После сего изъяснения, полного глубочайшей мудрости, я мог только покорнейше кивнуть. То была последняя беседа моя с сей великой женщиной, умевшей править тридцать пять лет, не допустив ни одного существенного промаха, соблюдая во всем умеренность.

Перед отъездом я устроил в Екатерингофе для друзей своих празднество с фейерверком, не стоившим мне ничего: то был подарок друга моего Мелиссино. Но ужин, что я дал на тридцать персон, был отменно вкусен, а бал великолепен. Хоть кошелек мой и не был набит, все же почел я своим долгом выказать друзьям признательность за всю их обо мне заботу.

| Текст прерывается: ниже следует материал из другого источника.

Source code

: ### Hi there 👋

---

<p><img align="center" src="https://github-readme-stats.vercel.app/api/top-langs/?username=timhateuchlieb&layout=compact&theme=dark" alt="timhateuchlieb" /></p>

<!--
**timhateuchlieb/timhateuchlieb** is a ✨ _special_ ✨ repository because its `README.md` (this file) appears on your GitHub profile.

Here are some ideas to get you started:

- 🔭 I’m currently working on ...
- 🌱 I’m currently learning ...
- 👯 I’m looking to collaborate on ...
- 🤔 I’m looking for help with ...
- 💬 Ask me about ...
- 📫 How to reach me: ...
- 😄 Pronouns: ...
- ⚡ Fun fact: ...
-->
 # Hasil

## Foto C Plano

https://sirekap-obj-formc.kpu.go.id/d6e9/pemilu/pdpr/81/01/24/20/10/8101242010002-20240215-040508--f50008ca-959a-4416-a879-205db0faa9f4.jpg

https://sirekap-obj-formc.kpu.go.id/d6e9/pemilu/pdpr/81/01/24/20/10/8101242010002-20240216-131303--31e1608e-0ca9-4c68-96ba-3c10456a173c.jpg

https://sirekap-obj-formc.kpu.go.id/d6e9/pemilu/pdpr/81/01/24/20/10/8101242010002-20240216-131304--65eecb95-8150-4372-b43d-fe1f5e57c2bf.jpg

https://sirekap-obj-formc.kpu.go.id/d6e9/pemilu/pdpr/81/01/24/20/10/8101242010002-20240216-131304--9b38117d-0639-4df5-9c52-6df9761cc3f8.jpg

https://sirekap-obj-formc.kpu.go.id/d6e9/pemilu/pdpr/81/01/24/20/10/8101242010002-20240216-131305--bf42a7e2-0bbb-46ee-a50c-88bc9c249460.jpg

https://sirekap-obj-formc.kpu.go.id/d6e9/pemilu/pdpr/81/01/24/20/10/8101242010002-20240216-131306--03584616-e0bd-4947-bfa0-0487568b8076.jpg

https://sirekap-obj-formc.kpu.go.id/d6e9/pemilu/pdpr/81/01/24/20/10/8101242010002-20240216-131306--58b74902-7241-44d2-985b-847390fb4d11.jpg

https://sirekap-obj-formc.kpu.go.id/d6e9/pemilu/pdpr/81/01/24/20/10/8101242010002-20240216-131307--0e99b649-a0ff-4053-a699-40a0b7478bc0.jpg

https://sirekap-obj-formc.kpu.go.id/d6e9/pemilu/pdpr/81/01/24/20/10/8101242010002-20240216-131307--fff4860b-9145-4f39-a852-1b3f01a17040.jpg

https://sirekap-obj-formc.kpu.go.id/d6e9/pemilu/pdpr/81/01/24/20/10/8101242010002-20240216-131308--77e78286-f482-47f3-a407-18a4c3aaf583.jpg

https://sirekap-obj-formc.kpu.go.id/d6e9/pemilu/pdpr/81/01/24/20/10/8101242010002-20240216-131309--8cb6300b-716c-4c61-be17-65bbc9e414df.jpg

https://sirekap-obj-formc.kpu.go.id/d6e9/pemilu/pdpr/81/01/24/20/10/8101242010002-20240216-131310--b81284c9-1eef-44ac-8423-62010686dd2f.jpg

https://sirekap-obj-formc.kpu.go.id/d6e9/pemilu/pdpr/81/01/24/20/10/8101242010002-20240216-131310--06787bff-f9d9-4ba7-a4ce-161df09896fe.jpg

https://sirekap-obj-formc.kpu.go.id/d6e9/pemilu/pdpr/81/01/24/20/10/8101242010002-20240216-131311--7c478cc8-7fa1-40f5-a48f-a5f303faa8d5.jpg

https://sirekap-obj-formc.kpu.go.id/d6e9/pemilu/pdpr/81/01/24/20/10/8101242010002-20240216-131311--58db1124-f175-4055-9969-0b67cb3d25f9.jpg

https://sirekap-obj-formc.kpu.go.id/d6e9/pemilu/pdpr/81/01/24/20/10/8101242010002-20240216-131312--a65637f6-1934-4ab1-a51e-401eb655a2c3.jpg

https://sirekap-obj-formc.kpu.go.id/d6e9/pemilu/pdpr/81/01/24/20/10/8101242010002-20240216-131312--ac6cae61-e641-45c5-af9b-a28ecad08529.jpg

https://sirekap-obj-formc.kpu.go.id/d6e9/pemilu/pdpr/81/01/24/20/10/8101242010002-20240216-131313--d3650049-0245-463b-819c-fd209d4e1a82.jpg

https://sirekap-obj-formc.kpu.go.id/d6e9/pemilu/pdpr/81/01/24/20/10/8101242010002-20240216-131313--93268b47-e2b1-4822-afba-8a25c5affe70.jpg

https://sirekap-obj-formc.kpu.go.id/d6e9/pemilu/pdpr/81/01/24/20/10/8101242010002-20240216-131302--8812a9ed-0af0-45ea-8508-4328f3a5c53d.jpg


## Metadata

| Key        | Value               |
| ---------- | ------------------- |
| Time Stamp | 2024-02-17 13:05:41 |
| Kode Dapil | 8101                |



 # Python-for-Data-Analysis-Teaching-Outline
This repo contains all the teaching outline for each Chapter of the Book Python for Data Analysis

Поелику уехал я с комедианткой Вальвиль, здесь должно поведать читателю, каким манером я свел с ней знакомство.

Отправился я как-то раз в одиночестве во французскую комедию и сел в ложе третьего яруса, оказавшись рядом с одной премилой дамой, мне незнакомой, что была совершенно одна. Я завел с ней разговор, то браня, то хваля игру актеров и актрис, и она, отвечая, пленила меня умом, красоте ее не уступающим. Очарованный ею, я осмелился к концу пьесы спросить, русская ли она.



– Я парижанка, – ответствовала она, – и комедиантка по профессии. Сценическое имя мое Вальвиль, и ежели оно вам не знакомо, я ничуть не удивлюсь, ибо я только месяц как приехала и всего раз играла субретку в «Любовных безумствах»[172].

– Отчего только раз?

– Оттого, что не имела счастья понравиться государыне. Но поелику ангажировали меня на год, она велела платить мне по сто рублей в месяц, а через год выдадут паспорт, денег на дорогу, и я уеду.